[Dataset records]

════════════════

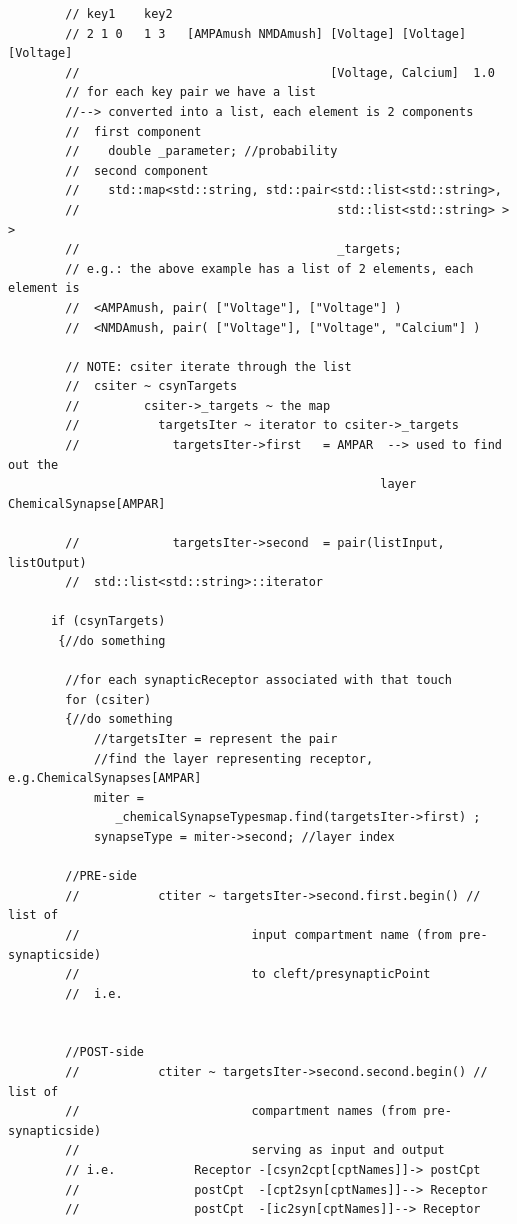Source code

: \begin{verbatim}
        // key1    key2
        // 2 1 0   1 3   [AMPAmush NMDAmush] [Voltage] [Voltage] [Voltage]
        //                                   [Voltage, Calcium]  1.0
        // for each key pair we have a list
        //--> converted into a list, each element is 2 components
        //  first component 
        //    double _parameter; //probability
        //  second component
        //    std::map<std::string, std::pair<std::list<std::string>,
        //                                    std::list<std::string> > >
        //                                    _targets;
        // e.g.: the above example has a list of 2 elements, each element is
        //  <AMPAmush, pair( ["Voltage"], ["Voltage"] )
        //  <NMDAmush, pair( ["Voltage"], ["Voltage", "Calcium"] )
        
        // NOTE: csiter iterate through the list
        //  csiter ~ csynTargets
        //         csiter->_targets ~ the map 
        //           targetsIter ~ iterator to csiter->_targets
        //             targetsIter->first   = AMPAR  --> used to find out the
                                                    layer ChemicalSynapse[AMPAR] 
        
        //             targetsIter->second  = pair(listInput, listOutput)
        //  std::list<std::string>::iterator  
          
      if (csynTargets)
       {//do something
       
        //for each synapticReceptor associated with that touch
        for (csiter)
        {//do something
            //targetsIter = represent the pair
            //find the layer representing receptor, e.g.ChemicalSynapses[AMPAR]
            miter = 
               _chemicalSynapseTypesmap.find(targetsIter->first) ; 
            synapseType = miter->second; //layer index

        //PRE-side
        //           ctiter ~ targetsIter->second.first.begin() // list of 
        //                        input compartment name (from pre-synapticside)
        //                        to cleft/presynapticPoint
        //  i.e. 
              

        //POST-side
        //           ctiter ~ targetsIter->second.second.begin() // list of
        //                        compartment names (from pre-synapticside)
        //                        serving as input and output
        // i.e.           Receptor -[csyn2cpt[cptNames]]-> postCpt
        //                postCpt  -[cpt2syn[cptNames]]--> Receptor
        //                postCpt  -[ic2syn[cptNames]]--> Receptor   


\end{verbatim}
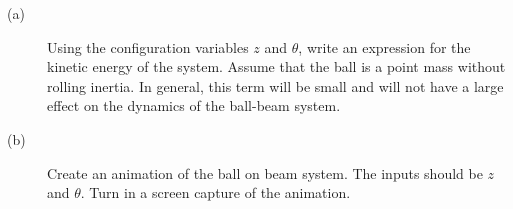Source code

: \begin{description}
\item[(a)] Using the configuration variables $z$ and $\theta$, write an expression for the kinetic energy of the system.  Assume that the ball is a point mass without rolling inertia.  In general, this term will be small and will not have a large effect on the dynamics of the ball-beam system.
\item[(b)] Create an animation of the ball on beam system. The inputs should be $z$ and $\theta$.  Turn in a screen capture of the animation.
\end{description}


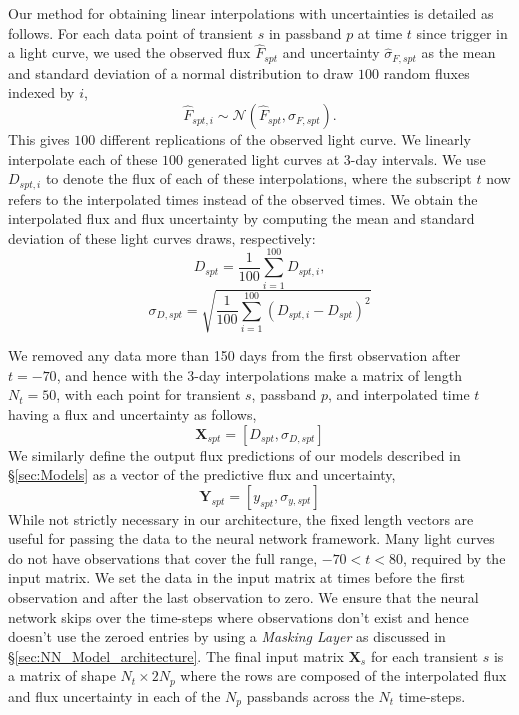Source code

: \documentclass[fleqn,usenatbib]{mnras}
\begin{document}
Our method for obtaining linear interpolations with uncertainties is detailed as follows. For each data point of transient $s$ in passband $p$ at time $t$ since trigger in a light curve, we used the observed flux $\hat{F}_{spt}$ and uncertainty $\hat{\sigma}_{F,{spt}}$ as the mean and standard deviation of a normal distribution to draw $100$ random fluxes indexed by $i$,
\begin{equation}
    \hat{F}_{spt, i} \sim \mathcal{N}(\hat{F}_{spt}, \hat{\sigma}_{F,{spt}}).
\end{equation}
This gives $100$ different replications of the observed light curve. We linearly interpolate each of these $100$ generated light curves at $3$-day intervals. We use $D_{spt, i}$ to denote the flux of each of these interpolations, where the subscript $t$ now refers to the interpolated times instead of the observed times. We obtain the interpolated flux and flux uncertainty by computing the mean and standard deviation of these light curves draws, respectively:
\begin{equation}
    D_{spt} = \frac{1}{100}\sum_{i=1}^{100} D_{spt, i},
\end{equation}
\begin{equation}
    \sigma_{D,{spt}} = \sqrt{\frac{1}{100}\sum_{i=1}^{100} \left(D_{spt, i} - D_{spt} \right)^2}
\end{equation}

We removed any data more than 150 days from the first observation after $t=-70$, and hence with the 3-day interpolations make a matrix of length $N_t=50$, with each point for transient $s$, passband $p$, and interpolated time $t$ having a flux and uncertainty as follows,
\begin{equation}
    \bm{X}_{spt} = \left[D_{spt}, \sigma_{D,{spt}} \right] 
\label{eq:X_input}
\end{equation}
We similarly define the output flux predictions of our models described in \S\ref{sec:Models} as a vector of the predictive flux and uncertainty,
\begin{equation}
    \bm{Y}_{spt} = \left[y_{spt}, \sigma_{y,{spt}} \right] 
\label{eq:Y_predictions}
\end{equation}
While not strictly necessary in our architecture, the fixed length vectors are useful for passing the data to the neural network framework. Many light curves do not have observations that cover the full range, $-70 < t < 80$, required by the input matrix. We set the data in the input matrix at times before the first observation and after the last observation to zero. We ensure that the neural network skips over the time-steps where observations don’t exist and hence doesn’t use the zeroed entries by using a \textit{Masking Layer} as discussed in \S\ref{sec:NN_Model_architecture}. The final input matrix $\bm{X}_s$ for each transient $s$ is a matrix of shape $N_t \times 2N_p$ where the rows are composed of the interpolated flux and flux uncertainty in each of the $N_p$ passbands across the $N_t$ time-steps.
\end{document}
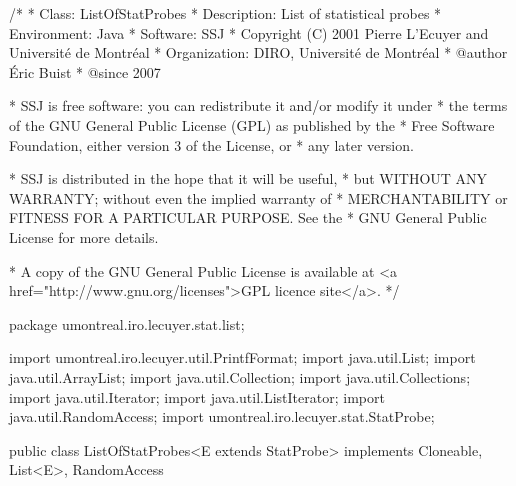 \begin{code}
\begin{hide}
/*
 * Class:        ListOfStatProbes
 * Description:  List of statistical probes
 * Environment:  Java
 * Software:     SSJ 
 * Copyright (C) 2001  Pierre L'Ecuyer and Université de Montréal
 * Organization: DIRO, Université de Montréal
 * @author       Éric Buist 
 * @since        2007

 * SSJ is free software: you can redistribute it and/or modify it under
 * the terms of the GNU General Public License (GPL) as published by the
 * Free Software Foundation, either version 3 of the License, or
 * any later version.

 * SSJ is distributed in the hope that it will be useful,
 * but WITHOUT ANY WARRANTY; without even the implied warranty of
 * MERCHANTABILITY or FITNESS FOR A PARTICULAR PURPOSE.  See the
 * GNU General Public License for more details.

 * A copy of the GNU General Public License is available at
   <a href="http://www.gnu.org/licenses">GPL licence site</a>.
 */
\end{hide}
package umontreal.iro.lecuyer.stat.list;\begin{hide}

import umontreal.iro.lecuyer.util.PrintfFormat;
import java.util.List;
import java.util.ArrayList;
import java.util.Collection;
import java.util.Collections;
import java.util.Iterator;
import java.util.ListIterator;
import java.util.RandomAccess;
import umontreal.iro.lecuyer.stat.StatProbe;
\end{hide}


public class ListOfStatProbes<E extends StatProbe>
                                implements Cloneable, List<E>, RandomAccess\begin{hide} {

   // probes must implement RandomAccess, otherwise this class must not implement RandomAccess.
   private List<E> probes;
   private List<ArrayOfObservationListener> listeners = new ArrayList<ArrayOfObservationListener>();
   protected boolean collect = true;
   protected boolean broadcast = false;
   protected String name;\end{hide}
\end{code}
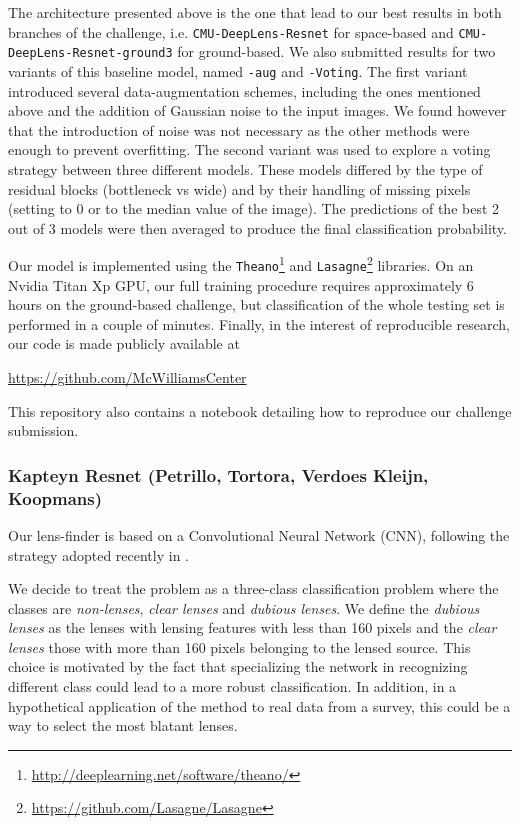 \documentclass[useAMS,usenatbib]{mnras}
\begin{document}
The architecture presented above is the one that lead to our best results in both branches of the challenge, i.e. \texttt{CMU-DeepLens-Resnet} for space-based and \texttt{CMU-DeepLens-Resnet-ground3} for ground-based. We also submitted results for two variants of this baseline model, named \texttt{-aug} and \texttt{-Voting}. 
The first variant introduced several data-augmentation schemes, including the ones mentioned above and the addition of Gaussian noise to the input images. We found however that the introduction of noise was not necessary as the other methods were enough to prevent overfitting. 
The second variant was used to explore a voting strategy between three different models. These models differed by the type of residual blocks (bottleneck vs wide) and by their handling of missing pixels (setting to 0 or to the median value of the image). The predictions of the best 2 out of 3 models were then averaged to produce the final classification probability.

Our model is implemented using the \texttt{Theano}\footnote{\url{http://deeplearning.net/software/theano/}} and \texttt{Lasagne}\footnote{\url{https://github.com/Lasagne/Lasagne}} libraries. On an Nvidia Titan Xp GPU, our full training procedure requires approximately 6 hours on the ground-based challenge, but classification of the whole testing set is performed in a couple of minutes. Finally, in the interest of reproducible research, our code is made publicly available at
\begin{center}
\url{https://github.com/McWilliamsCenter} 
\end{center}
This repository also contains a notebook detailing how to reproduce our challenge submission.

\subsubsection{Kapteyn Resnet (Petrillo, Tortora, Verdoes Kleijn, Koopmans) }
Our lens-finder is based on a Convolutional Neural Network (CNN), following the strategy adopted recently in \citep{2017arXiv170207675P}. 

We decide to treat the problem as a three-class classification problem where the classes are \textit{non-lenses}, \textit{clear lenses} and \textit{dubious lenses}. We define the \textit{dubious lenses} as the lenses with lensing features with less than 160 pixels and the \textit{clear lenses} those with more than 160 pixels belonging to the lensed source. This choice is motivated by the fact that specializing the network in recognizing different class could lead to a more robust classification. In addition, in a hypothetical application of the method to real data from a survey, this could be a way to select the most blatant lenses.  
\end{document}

════════════════

• **Problem requirements**:
Beginning at the line above that contains "import java.util.Iterator;", repeat each line exactly through the one that contains "The first variant", and leave out the pictures.

• **Result of the exercise**:
import java.util.Iterator;
import java.util.ListIterator;
import java.util.RandomAccess;
import umontreal.iro.lecuyer.stat.StatProbe;
\end{hide}


public class ListOfStatProbes<E extends StatProbe>
                                implements Cloneable, List<E>, RandomAccess\begin{hide} {

   // probes must implement RandomAccess, otherwise this class must not implement RandomAccess.
   private List<E> probes;
   private List<ArrayOfObservationListener> listeners = new ArrayList<ArrayOfObservationListener>();
   protected boolean collect = true;
   protected boolean broadcast = false;
   protected String name;\end{hide}
\end{code}
 \documentclass[useAMS,usenatbib]{mnras}
\begin{document}
The architecture presented above is the one that lead to our best results in both branches of the challenge, i.e. \texttt{CMU-DeepLens-Resnet} for space-based and \texttt{CMU-DeepLens-Resnet-ground3} for ground-based. We also submitted results for two variants of this baseline model, named \texttt{-aug} and \texttt{-Voting}. 
The first variant introduced several data-augmentation schemes, including the ones mentioned above and the addition of Gaussian noise to the input images. We found however that the introduction of noise was not necessary as the other methods were enough to prevent overfitting. 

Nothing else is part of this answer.